East and West Potomac Parks
National Register Nomination
Washington, D.C.

For the National Park Service, Robinson & Associates was charged with revising the existing 1972 National Register nomination for East and West Potomac Parks, an area which includes a large portion of Washington’s monumental core and significant historic properties such as the Jefferson Memorial, the Lincoln Memorial and Reflecting Pool, and the Tidal Basin. Robinson & Associates revised the nomination to current National Register documentation standards, which required evaluating major national monuments and memorials less than 50 years of age, as well as historic landscapes. The resulting, amended nomination included documentation of recent monuments such as the Vietnam Veterans Memorial, the Korean War Veterans Memorial, the 56 Signers Memorial, and landscape features such as Constitution Gardens and the American elm trees flanking the Reflecting Pool.

Smithsonian Mall Master Plan for Site Improvements
Washington, D.C.

Robinson & Associates served as historians for this comprehensive planning project for the Smithsonian’s National Mall site. The master plan analyzed existing conditions relating to site improvements and landscape, and developed design guidelines and implementation plans for exterior elements. In preparation, Robinson & Associates researched and documented the landscape history of the National Mall and the Smithsonian buildings, drawing heavily on an examination of the 1791 L’Enfant Plan, Andrew Jackson Downing’s 1851 Plan for the Mall, and the 1901 McMillan Commission Plan. Comparison of these plans provided a historic context for Mall planning and landscaping, and was a starting point for the team’s analysis. Robinson & Associates coordinated with the National Capital Planning Commission to establish compliance with preservation legislation and guidelines, and definitions of significant site elements.

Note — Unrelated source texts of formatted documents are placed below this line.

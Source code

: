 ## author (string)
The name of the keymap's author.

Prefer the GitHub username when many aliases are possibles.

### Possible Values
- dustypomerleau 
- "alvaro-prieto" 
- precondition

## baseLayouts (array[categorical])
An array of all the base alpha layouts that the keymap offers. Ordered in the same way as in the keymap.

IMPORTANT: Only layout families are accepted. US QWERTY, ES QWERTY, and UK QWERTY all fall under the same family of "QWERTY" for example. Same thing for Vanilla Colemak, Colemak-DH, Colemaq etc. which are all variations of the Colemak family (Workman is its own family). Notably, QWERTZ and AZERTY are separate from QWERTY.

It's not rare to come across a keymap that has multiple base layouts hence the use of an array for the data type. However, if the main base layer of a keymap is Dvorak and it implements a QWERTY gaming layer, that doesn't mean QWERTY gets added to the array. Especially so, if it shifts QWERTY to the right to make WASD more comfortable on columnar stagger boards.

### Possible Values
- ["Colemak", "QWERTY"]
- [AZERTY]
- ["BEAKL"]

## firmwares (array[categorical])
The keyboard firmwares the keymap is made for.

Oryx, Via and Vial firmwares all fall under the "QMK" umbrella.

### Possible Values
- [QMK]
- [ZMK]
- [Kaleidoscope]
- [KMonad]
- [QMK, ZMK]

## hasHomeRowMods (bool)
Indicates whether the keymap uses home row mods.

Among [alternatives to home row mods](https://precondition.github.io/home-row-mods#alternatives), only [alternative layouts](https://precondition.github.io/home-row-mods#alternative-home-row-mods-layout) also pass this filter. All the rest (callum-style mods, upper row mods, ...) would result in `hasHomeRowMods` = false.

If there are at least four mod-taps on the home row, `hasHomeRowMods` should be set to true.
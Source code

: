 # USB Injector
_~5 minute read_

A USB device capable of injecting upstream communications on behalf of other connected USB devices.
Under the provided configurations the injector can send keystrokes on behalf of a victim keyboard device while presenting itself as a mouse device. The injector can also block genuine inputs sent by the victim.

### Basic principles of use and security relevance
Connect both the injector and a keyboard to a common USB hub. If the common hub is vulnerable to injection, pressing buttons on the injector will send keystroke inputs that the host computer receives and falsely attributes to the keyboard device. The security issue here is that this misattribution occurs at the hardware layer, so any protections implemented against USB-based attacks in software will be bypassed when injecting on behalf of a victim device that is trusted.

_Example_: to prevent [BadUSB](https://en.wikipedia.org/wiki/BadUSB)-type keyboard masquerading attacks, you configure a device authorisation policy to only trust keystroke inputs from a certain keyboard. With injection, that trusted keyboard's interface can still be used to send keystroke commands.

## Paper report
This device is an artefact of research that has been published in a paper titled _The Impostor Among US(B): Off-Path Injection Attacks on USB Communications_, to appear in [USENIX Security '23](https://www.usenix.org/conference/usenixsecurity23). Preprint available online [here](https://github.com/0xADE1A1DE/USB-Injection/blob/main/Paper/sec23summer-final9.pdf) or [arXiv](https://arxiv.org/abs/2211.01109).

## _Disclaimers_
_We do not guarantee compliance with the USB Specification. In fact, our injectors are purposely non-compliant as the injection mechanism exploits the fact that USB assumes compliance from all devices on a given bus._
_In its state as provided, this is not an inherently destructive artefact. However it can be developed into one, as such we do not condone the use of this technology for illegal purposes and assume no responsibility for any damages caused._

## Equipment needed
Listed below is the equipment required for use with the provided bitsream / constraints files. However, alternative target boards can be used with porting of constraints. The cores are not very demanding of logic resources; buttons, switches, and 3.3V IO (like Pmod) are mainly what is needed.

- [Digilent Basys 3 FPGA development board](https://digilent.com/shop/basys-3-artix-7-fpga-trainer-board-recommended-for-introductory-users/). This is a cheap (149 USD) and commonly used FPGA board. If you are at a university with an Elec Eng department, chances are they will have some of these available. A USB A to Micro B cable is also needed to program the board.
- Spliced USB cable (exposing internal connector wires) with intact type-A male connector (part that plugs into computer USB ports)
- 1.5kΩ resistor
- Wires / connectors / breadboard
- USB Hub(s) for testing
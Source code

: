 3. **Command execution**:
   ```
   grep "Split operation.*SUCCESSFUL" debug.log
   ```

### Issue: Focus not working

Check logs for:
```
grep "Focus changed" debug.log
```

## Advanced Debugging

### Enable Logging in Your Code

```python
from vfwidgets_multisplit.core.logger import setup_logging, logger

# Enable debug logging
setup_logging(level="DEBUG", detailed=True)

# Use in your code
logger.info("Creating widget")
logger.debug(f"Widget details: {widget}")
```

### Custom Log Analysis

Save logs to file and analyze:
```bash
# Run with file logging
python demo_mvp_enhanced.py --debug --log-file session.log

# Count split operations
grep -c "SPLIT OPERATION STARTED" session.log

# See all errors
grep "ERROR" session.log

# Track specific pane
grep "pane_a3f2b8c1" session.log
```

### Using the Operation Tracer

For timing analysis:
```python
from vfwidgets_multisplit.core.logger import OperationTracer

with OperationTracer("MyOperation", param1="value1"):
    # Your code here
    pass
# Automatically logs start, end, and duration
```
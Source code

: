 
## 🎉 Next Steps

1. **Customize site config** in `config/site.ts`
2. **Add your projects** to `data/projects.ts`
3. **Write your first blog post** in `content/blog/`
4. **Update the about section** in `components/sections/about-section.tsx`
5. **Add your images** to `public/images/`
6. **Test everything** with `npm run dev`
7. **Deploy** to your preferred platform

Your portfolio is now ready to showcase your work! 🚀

Petersen House (The House Where Lincoln Died)
Washington, D.C.

The 1849 Petersen House, known as the “House Where Lincoln Died,” became one of the first house museums to be purchased and operated by the federal government as a result of its historical association with Lincoln’s death in 1865 following his fatal injury at Ford’s Theatre across the street. On a team headed by historical architects, Robinson & Associates prepared a Historic Structure Report to inform managerial decisions for the care of the Petersen House’s physical property, while considering the visitor’s experience. This undertaking involved archival research at local and national repositories, review of existing documentation, historic photograph and map analysis, and site visits that resulted in scholarly documentation of the house’s development, concentrating on its main character-defining features, spaces, and elements. A historical background, chronology, description, architectural inventory, and identification of preservation zones comprised Robinson & Associates’ historical sections of the report.